Institutional investors are more often considering underlying assets from the digital infrastructure sector in their search for attractive investment options. Fiber optic networks and data centers could even become the most attractive investment properties in a few years, according to a study conducted by the CFin - Research Center for Financial Services at Steinbeis University on behalf of LBBW.
For the survey, 136 institutional investors were questioned on the importance of various types of digital infrastructure assets for their own investments. Among the participating insurance companies, asset managers and banks, the high attractiveness of internet infrastructure as an investment object was the undisputed consensus: 80 percent rate it as attractive, and as many as 95 percent expect it to increase in importance over the next ten years. Institutional investors thus attest the comparatively young asset class greater relevance for the future than the currently rather popular areas of energy and transport infrastructure or other alternative forms of investment such as private equity or private debt.
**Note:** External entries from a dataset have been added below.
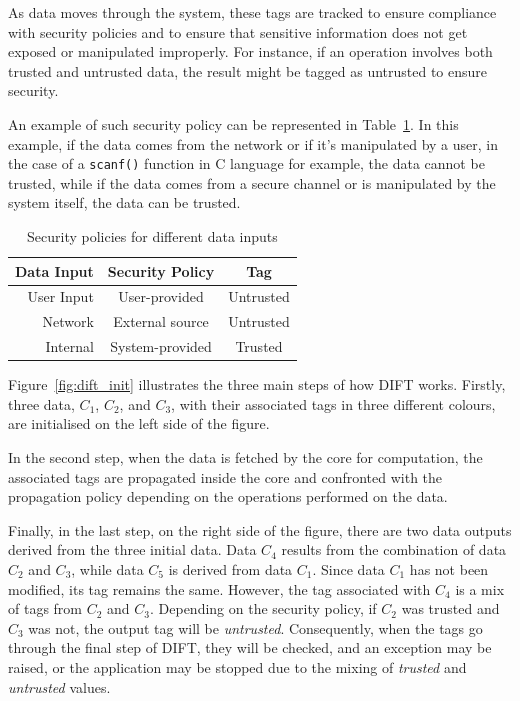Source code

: As data moves through the system, these tags are tracked to ensure compliance with security policies and to ensure that sensitive information does not get exposed or manipulated improperly. For instance, if an operation involves both trusted and untrusted data, the result might be tagged as untrusted to ensure security.

An example of such security policy can be represented in Table~\ref{table:security_policies}. In this example, if the data comes from the network or if it's manipulated by a user, in the case of a \verb|scanf()| function in C language for example, the data cannot be trusted, while if the data comes from a secure channel or is manipulated by the system itself, the data can be trusted.

\begin{table}[ht]
    \centering
    \caption{Security policies for different data inputs}
    \label{table:security_policies}
    \begin{tabular}{@{}rcc@{}}
        \toprule
        \textbf{Data Input} & \textbf{Security Policy} & \textbf{Tag}     \\ \midrule
        User Input          & User-provided            & Untrusted        \\ \hline
        Network             & External source          & Untrusted        \\ \hline
        Internal            & System-provided          & Trusted          \\
        \bottomrule
    \end{tabular}
\end{table}

Figure~\ref{fig:dift_init} illustrates the three main steps of how DIFT works. Firstly, three data, $C_1$, $C_2$, and $C_3$, with their associated tags in three different colours, are initialised on the left side of the figure.

In the second step, when the data is fetched by the core for computation, the associated tags are propagated inside the core and confronted with the propagation policy depending on the operations performed on the data.

Finally, in the last step, on the right side of the figure, there are two data outputs derived from the three initial data. Data $C_4$ results from the combination of data $C_2$ and $C_3$, while data $C_5$ is derived from data $C_1$. Since data $C_1$ has not been modified, its tag remains the same. However, the tag associated with $C_4$ is a mix of tags from $C_2$ and $C_3$. Depending on the security policy, if $C_2$ was trusted and $C_3$ was not, the output tag will be \textit{untrusted}. Consequently, when the tags go through the final step of DIFT, they will be checked, and an exception may be raised, or the application may be stopped due to the mixing of \textit{trusted} and \textit{untrusted} values.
"Even though Infrastructure 4.0 is still a comparatively young asset class, it is already very popular among institutional investors," says Thomas Schulz, who is Head of the Infrastructure and Transport Finance division at LBBW: "We expect a significant increase in terms of distribution and portfolio share in this area in the future." Currently, internet infrastructure accounts for a median of 3 percent. A large proportion of the companies that have already invested intend to expand their participation further. Of the remainder, the vast majority already have firm plans to take on related investments. According to the study, only 13 percent of respondents intend to refrain from investing.
Fiber optic networks and data centers are of particular interest
Institutional investors are already taking a very differentiated view of what is known as Infrastructure 4.0. Fiber optic networks and data centers are by far the largest focus of interest, while satellites, for example, are considered less attractive. The catalysts for the positive development of perception and importance in the portfolio context are the sustainable character and the generally very strong reputation of the asset class.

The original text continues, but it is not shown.